EBONY.
...color was fading back in. Everything seemed to jump in and out of focus. My pherifrial vision was not even in existance. I was used to it. I was half way blind. Sometimes everything just goes black or white and sometimes when I get into fights I can still see but everything looks red. Sometimes I go color blind. These things last for a few seconds to a few minutes to a few days. Nobody knew but my family and I was keeping it that way. That and the fact that I was born on a leap year. Last year I had my birthday for the fourth time. I've been on this earth for 17 years but have had my birthday 4 times. So technically I'm 4 and 1/4th. Not the most proudest thing in my life.
I could see a little now. It was still a little fuzzy but it was okay. I'll live. By the time I'm in my mid thirties I'll be completley blind. (When I was young my head was busted open from being hit reatedly with a hammer the end that you pull the nail out with. My Uncle was never the stable type.) I doubt I'll even make it to that age so I'm not too worried. I sat up and pushed my hair out of my face. Why the hell am I not wearing clothes? Maybe I was hot...now I'm fucking freezing. My black boxers weren't exactly the warmest thing in the world.I pull on random items of clothing that were lying on the floor.I can hear voices off in the distance. I looked in the mirror. I don't look too hangover-esq...except for the dark circles.
"...think Eb's up yet?" I heard over the other voices.
"Nah. Probably not. You know he's a bum." I heard a male voice say. Then there was laughter. Who the hell?!?!?!? My Father hasn't been in this house for months. He's in New York working and only comes home a few weeks of the summer. I came down the stairs quietly and into the kitchen completley unnoticed. Drake was sitting at the table with my brother my sister and my mother eating pizza with that fucked up grin on his face. I hate him. I don't know why but right now...I hate him. I want to kill him. I want to see him bleed.
"Bum huh?" I say cooly as my hair falls in my face.
"Eb!" Punk yells and smiles at me. She may wear more black than a preist but her personality is bright pink usually (sometimes she doesn't take her meds thinking she's better but she's not better and everytime she doesn't something bad always happens.)
"Hello dear sister. Hello dear mother. Hey Meshrew."
Punk, Mom, and Drake all started laughing and Meshrew glared at me. He was a lot like me, nobody thought so but me. Probably because he's scrawny and short and didn't have too many friends or gilrs chasing after him. I didn't know why...he wasn't that bad looking. He was kind of a pretty boy and it didnt help when he started wearing eyeliner. Drake smiled at me, "bout time you got up sleepin beauty."
"I know you were lost without me.Everyone is."
"Ha!" Punk yelled then smiled sheepishly "Did I say that out loud?"
Everyone nodded then started laughing again. Look at them. They look so happy. Like everything is alright. Like I'm not going completley insane behind my emotionless face!
"You hungrey, hun?" My mom asked. "We saved you some pizza."
"Naw, it's alright. I'm not hungrey."
Everyone gasped. Are they always this annoying?
"You know something, Eb?" Punk said looking at me with her chin proped up on her chin.
"What?" I tried not to sound too 'I really don't want to be here right now.' or 'I think I'd rather have insects nawing off my flesh than be in your presence'. I really did love my sister, more than anything but sometimes a guy just needs some fucking quiet time.
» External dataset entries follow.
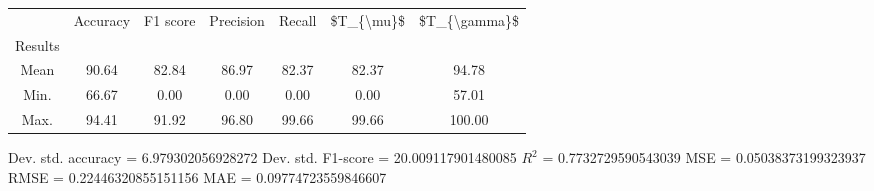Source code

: \begin{tabular}{|c|c|c|c|c|c|c|}
\toprule
{} &  Accuracy &  F1 score &  Precision &  Recall &  \$T\_\{\textbackslash mu\}\$ &  \$T\_\{\textbackslash gamma\}\$ \\
Results &           &           &            &         &            &               \\
\hline
Mean    &     90.64 &     82.84 &      86.97 &   82.37 &      82.37 &         94.78 \\
Min.    &     66.67 &      0.00 &       0.00 &    0.00 &       0.00 &         57.01 \\
Max.    &     94.41 &     91.92 &      96.80 &   99.66 &      99.66 &        100.00 \\
\bottomrule
\end{tabular}

 Dev. std. accuracy = 6.979302056928272
 Dev. std. F1-score = 20.009117901480085
 $R^2$ = 0.7732729590543039
 MSE = 0.05038373199323937
 RMSE = 0.22446320855151156
 MAE = 0.09774723559846607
"You have a pretty boy face with a sexy boy body."
"I can't eat anymore." Meshrew said looking disgusted and throwing his pizza back in the box it came from.
"Why the hell are you looking at your brother like that?"
"I'm not!"
"Are so! You're such a freak! Lookin' at ya brother like that." Drake said smiling and pinting at my pouting sister.
"How the hell can you come into someone's house, eat their food, then insult them? Just because that's how things work in your house doesn't mean that's what goes on here." I snap at Drake. What the hell am I saying?
"Huh? What did I do?" He says looking at me confused.
"Just get the hell out!"
"What?!"
"Get the fuck out of my house!" I never cuss in front of my mother and here I am screaming at what she thinks is my best friend. Things can be so difficult. Drake got up and left, slamming the door behind him. I ran to the door and opened it and screamed random insults at him. I really have completly lost my mind. I wanted to run outside and go to him but there were two different actions that could take place
A. I beat the shit out of him.
B. I wrap him up and my arms and say 'I'm sorry' and hope that he forgives me.
...Neither one really worked for me. I slammed the door shut when he pulled out of our driveway and leaned against the door.
"What?" I say looking up at the sea of confused and concerened faces.
"Eb are you..." Don't say it. Please just don't say it. I've heard that all my life. 'Are you okay?' 'Are you okay?' if I hear 'Are you okay?' one more time I swear to God...
"I'm going to bed." I say cutting my mother off as I stomp up the stairs.
Why am I so damn angry all the time?